* [Work item] Your response should be every line from the entries that includes the string "import".

[Items from a data source]

BEGIN

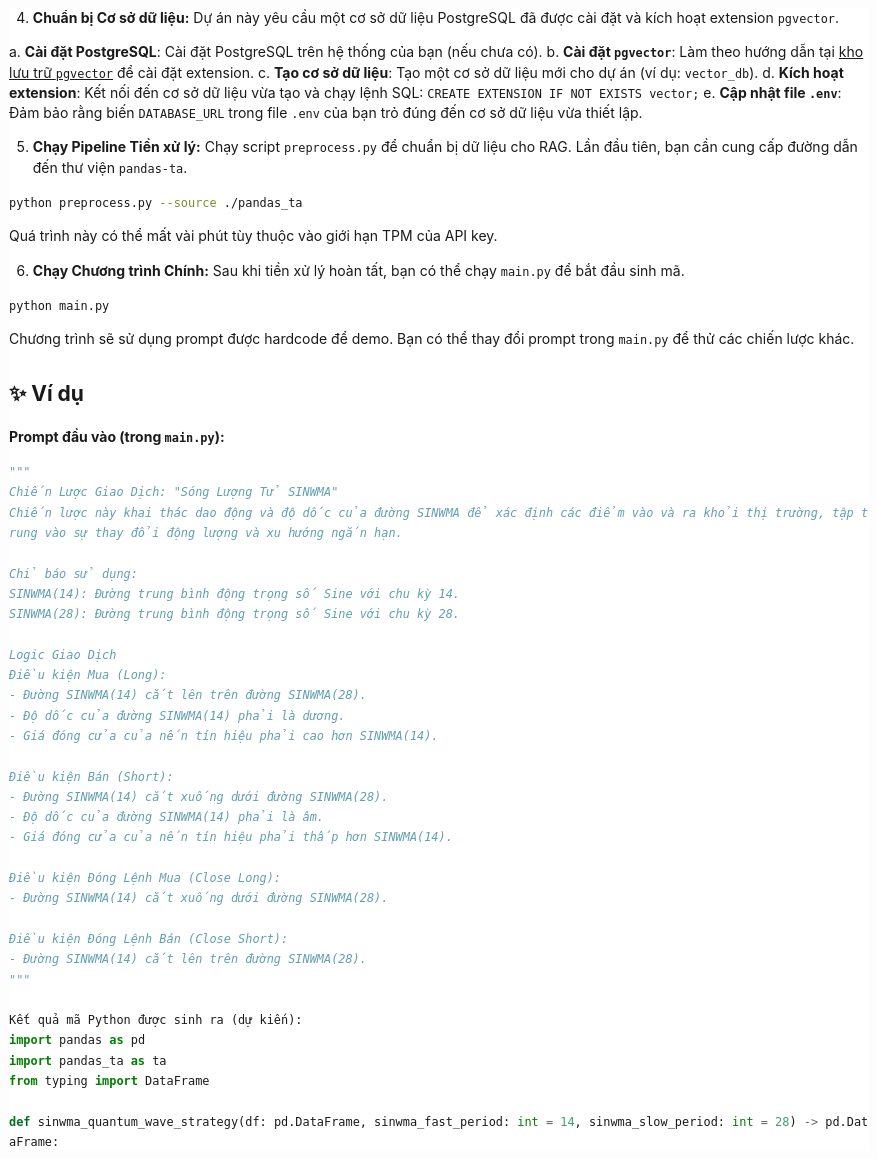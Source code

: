 4.  **Chuẩn bị Cơ sở dữ liệu:**
   Dự án này yêu cầu một cơ sở dữ liệu PostgreSQL đã được cài đặt và kích hoạt extension `pgvector`.
   
   a. **Cài đặt PostgreSQL**: Cài đặt PostgreSQL trên hệ thống của bạn (nếu chưa có).
   b. **Cài đặt `pgvector`**: Làm theo hướng dẫn tại [kho lưu trữ `pgvector`](https://github.com/pgvector/pgvector) để cài đặt extension.
   c. **Tạo cơ sở dữ liệu**: Tạo một cơ sở dữ liệu mới cho dự án (ví dụ: `vector_db`).
   d. **Kích hoạt extension**: Kết nối đến cơ sở dữ liệu vừa tạo và chạy lệnh SQL: `CREATE EXTENSION IF NOT EXISTS vector;`
   e. **Cập nhật file `.env`**: Đảm bảo rằng biến `DATABASE_URL` trong file `.env` của bạn trỏ đúng đến cơ sở dữ liệu vừa thiết lập.

5.  **Chạy Pipeline Tiền xử lý:**
   Chạy script `preprocess.py` để chuẩn bị dữ liệu cho RAG. Lần đầu tiên, bạn cần cung cấp đường dẫn đến thư viện `pandas-ta`.
   ```bash
   python preprocess.py --source ./pandas_ta
   ```
   Quá trình này có thể mất vài phút tùy thuộc vào giới hạn TPM của API key.

6.  **Chạy Chương trình Chính:**
   Sau khi tiền xử lý hoàn tất, bạn có thể chạy `main.py` để bắt đầu sinh mã.
   ```bash
   python main.py
   ```
   Chương trình sẽ sử dụng prompt được hardcode để demo. Bạn có thể thay đổi prompt trong `main.py` để thử các chiến lược khác.

## ✨ Ví dụ

**Prompt đầu vào (trong `main.py`):**
```python
"""
Chiến Lược Giao Dịch: "Sóng Lượng Tử SINWMA"
Chiến lược này khai thác dao động và độ dốc của đường SINWMA để xác định các điểm vào và ra khỏi thị trường, tập trung vào sự thay đổi động lượng và xu hướng ngắn hạn.

Chỉ báo sử dụng:
SINWMA(14): Đường trung bình động trọng số Sine với chu kỳ 14.
SINWMA(28): Đường trung bình động trọng số Sine với chu kỳ 28.

Logic Giao Dịch
Điều kiện Mua (Long):
- Đường SINWMA(14) cắt lên trên đường SINWMA(28).
- Độ dốc của đường SINWMA(14) phải là dương.
- Giá đóng cửa của nến tín hiệu phải cao hơn SINWMA(14).

Điều kiện Bán (Short):
- Đường SINWMA(14) cắt xuống dưới đường SINWMA(28).
- Độ dốc của đường SINWMA(14) phải là âm.
- Giá đóng cửa của nến tín hiệu phải thấp hơn SINWMA(14).

Điều kiện Đóng Lệnh Mua (Close Long):
- Đường SINWMA(14) cắt xuống dưới đường SINWMA(28).

Điều kiện Đóng Lệnh Bán (Close Short):
- Đường SINWMA(14) cắt lên trên đường SINWMA(28).
"""

Kết quả mã Python được sinh ra (dự kiến):
import pandas as pd
import pandas_ta as ta
from typing import DataFrame

def sinwma_quantum_wave_strategy(df: pd.DataFrame, sinwma_fast_period: int = 14, sinwma_slow_period: int = 28) -> pd.DataFrame:
```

END

* [Solved exercise]
import pandas as pd
import pandas_ta as ta
from typing import DataFrame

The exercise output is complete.